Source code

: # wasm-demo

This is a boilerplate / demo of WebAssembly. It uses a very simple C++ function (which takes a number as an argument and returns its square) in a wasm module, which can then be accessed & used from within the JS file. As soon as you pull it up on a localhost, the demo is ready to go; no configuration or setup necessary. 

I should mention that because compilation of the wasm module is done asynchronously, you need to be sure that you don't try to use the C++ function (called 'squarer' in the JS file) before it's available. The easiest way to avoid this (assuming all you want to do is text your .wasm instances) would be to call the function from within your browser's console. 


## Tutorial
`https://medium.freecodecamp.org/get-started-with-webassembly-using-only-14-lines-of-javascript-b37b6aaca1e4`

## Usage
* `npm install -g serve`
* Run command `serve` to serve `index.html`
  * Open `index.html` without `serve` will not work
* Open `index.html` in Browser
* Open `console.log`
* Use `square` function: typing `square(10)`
________________________________________
- **BRIEF**:
Beginning from the line that contains "will not work", give each line again exactly, through the final line of the records.

- **WRITTEN RESPONSE**:
  * Open `index.html` without `serve` will not work
* Open `index.html` in Browser
* Open `console.log`
* Use `square` function: typing `square(10)`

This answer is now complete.